Record set: Begin

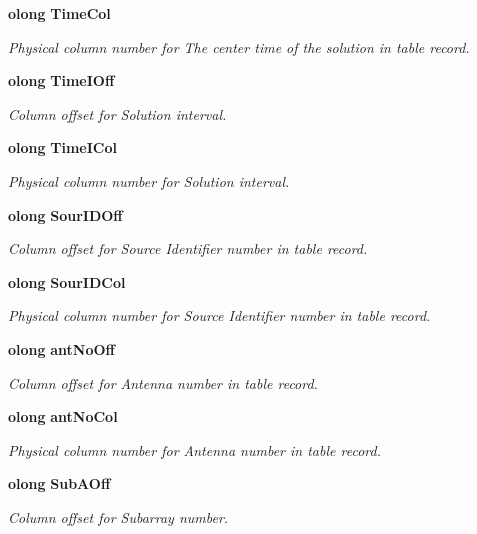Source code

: \begin{CompactItemize}
{\bf olong} {\bf Time\-Col}
\begin{CompactList}\small\item\em Physical column number for The center time of the solution in table record. \item\end{CompactList}\item 
{\bf olong} {\bf Time\-IOff}
\begin{CompactList}\small\item\em Column offset for Solution interval. \item\end{CompactList}\item 
{\bf olong} {\bf Time\-ICol}
\begin{CompactList}\small\item\em Physical column number for Solution interval. \item\end{CompactList}\item 
{\bf olong} {\bf Sour\-IDOff}
\begin{CompactList}\small\item\em Column offset for Source Identifier number in table record. \item\end{CompactList}\item 
{\bf olong} {\bf Sour\-IDCol}
\begin{CompactList}\small\item\em Physical column number for Source Identifier number in table record. \item\end{CompactList}\item 
{\bf olong} {\bf ant\-No\-Off}
\begin{CompactList}\small\item\em Column offset for Antenna number in table record. \item\end{CompactList}\item 
{\bf olong} {\bf ant\-No\-Col}
\begin{CompactList}\small\item\em Physical column number for Antenna number in table record. \item\end{CompactList}\item 
{\bf olong} {\bf Sub\-AOff}
\begin{CompactList}\small\item\em Column offset for Subarray number. \item\end{CompactList}\item 

\end{CompactItemize}

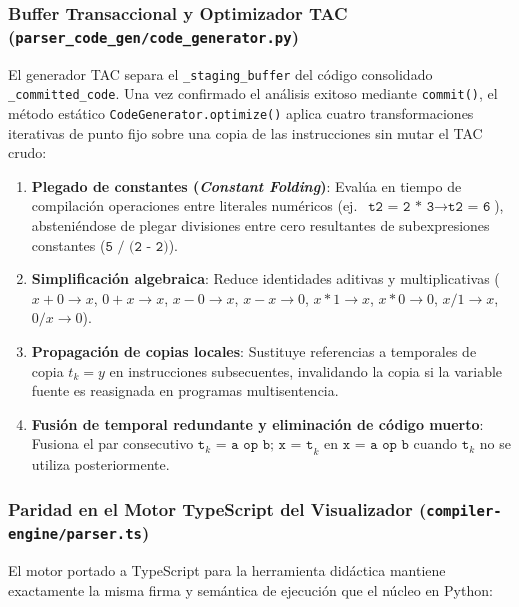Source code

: \documentclass[11pt, letterpaper]{article}
\begin{document}
\subsubsection{Buffer Transaccional y Optimizador TAC (\texttt{parser\_code\_gen/code\_generator.py})}
El generador TAC separa el \texttt{\_staging\_buffer} del código consolidado \texttt{\_committed\_code}. Una vez confirmado el análisis exitoso mediante \texttt{commit()}, el método estático \texttt{CodeGenerator.optimize()} aplica cuatro transformaciones iterativas de punto fijo sobre una copia de las instrucciones sin mutar el TAC crudo:
\begin{enumerate}[leftmargin=1.8em]
    \item \textbf{Plegado de constantes (\textit{Constant Folding})}: Evalúa en tiempo de compilación operaciones entre literales numéricos (ej.\ $\texttt{t2 = 2 * 3} \rightarrow \texttt{t2 = 6}$), absteniéndose de plegar divisiones entre cero resultantes de subexpresiones constantes ($\texttt{5 / (2 - 2)}$).
    \item \textbf{Simplificación algebraica}: Reduce identidades aditivas y multiplicativas ($x + 0 \rightarrow x$, $0 + x \rightarrow x$, $x - 0 \rightarrow x$, $x - x \rightarrow 0$, $x * 1 \rightarrow x$, $x * 0 \rightarrow 0$, $x / 1 \rightarrow x$, $0 / x \rightarrow 0$).
    \item \textbf{Propagación de copias locales}: Sustituye referencias a temporales de copia $t_k = y$ en instrucciones subsecuentes, invalidando la copia si la variable fuente es reasignada en programas multisentencia.
    \item \textbf{Fusión de temporal redundante y eliminación de código muerto}: Fusiona el par consecutivo $\texttt{t}_k\texttt{ = a op b; x = t}_k$ en $\texttt{x = a op b}$ cuando $\texttt{t}_k$ no se utiliza posteriormente.
\end{enumerate}

\subsubsection{Paridad en el Motor TypeScript del Visualizador (\texttt{compiler-engine/parser.ts})}
El motor portado a TypeScript para la herramienta didáctica mantiene exactamente la misma firma y semántica de ejecución que el núcleo en Python:
\end{document}
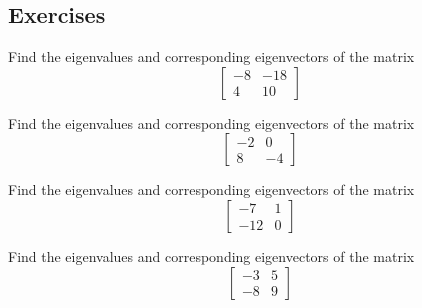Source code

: \subsection{Exercises}
\begin{exercise}\ansMark%
Find the eigenvalues and corresponding eigenvectors of the matrix 
\[ \begin{bmatrix} -8 & -18 \\ 4 & 10 \end{bmatrix} \]
\end{exercise}

\begin{exercise}\ansMark%
Find the eigenvalues and corresponding eigenvectors of the matrix 
\[ \begin{bmatrix} -2 & 0 \\ 8 & -4 \end{bmatrix} \]
\end{exercise}

\begin{exercise}\ansMark%
Find the eigenvalues and corresponding eigenvectors of the matrix 
\[ \begin{bmatrix} -7 & 1 \\ -12 & 0 \end{bmatrix} \]
\end{exercise}

\begin{exercise}\ansMark%
Find the eigenvalues and corresponding eigenvectors of the matrix 
\[ \begin{bmatrix} -3 & 5 \\ -8 & 9 \end{bmatrix} \]
\end{exercise}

Record set: End

= Required work =
Could you retype all the entries exactly, skipping the pictures?

= Exercise result =
Source code

: \begin{CompactItemize}
{\bf olong} {\bf Time\-Col}
\begin{CompactList}\small\item\em Physical column number for The center time of the solution in table record. \item\end{CompactList}\item 
{\bf olong} {\bf Time\-IOff}
\begin{CompactList}\small\item\em Column offset for Solution interval. \item\end{CompactList}\item 
{\bf olong} {\bf Time\-ICol}
\begin{CompactList}\small\item\em Physical column number for Solution interval. \item\end{CompactList}\item 
{\bf olong} {\bf Sour\-IDOff}
\begin{CompactList}\small\item\em Column offset for Source Identifier number in table record. \item\end{CompactList}\item 
{\bf olong} {\bf Sour\-IDCol}
\begin{CompactList}\small\item\em Physical column number for Source Identifier number in table record. \item\end{CompactList}\item 
{\bf olong} {\bf ant\-No\-Off}
\begin{CompactList}\small\item\em Column offset for Antenna number in table record. \item\end{CompactList}\item 
{\bf olong} {\bf ant\-No\-Col}
\begin{CompactList}\small\item\em Physical column number for Antenna number in table record. \item\end{CompactList}\item 
{\bf olong} {\bf Sub\-AOff}
\begin{CompactList}\small\item\em Column offset for Subarray number. \item\end{CompactList}\item 

\end{CompactItemize}

Source code

: \documentclass[11pt, letterpaper]{article}
\begin{document}
\subsubsection{Buffer Transaccional y Optimizador TAC (\texttt{parser\_code\_gen/code\_generator.py})}
El generador TAC separa el \texttt{\_staging\_buffer} del código consolidado \texttt{\_committed\_code}. Una vez confirmado el análisis exitoso mediante \texttt{commit()}, el método estático \texttt{CodeGenerator.optimize()} aplica cuatro transformaciones iterativas de punto fijo sobre una copia de las instrucciones sin mutar el TAC crudo:
\begin{enumerate}[leftmargin=1.8em]
    \item \textbf{Plegado de constantes (\textit{Constant Folding})}: Evalúa en tiempo de compilación operaciones entre literales numéricos (ej.\ $\texttt{t2 = 2 * 3} \rightarrow \texttt{t2 = 6}$), absteniéndose de plegar divisiones entre cero resultantes de subexpresiones constantes ($\texttt{5 / (2 - 2)}$).
    \item \textbf{Simplificación algebraica}: Reduce identidades aditivas y multiplicativas ($x + 0 \rightarrow x$, $0 + x \rightarrow x$, $x - 0 \rightarrow x$, $x - x \rightarrow 0$, $x * 1 \rightarrow x$, $x * 0 \rightarrow 0$, $x / 1 \rightarrow x$, $0 / x \rightarrow 0$).
    \item \textbf{Propagación de copias locales}: Sustituye referencias a temporales de copia $t_k = y$ en instrucciones subsecuentes, invalidando la copia si la variable fuente es reasignada en programas multisentencia.
    \item \textbf{Fusión de temporal redundante y eliminación de código muerto}: Fusiona el par consecutivo $\texttt{t}_k\texttt{ = a op b; x = t}_k$ en $\texttt{x = a op b}$ cuando $\texttt{t}_k$ no se utiliza posteriormente.
\end{enumerate}

\subsubsection{Paridad en el Motor TypeScript del Visualizador (\texttt{compiler-engine/parser.ts})}
El motor portado a TypeScript para la herramienta didáctica mantiene exactamente la misma firma y semántica de ejecución que el núcleo en Python:
\end{document}
Source code

: \subsection{Exercises}
\begin{exercise}\ansMark%
Find the eigenvalues and corresponding eigenvectors of the matrix 
\[ \begin{bmatrix} -8 & -18 \\ 4 & 10 \end{bmatrix} \]
\end{exercise}

\begin{exercise}\ansMark%
Find the eigenvalues and corresponding eigenvectors of the matrix 
\[ \begin{bmatrix} -2 & 0 \\ 8 & -4 \end{bmatrix} \]
\end{exercise}

\begin{exercise}\ansMark%
Find the eigenvalues and corresponding eigenvectors of the matrix 
\[ \begin{bmatrix} -7 & 1 \\ -12 & 0 \end{bmatrix} \]
\end{exercise}

\begin{exercise}\ansMark%
Find the eigenvalues and corresponding eigenvectors of the matrix 
\[ \begin{bmatrix} -3 & 5 \\ -8 & 9 \end{bmatrix} \]
\end{exercise}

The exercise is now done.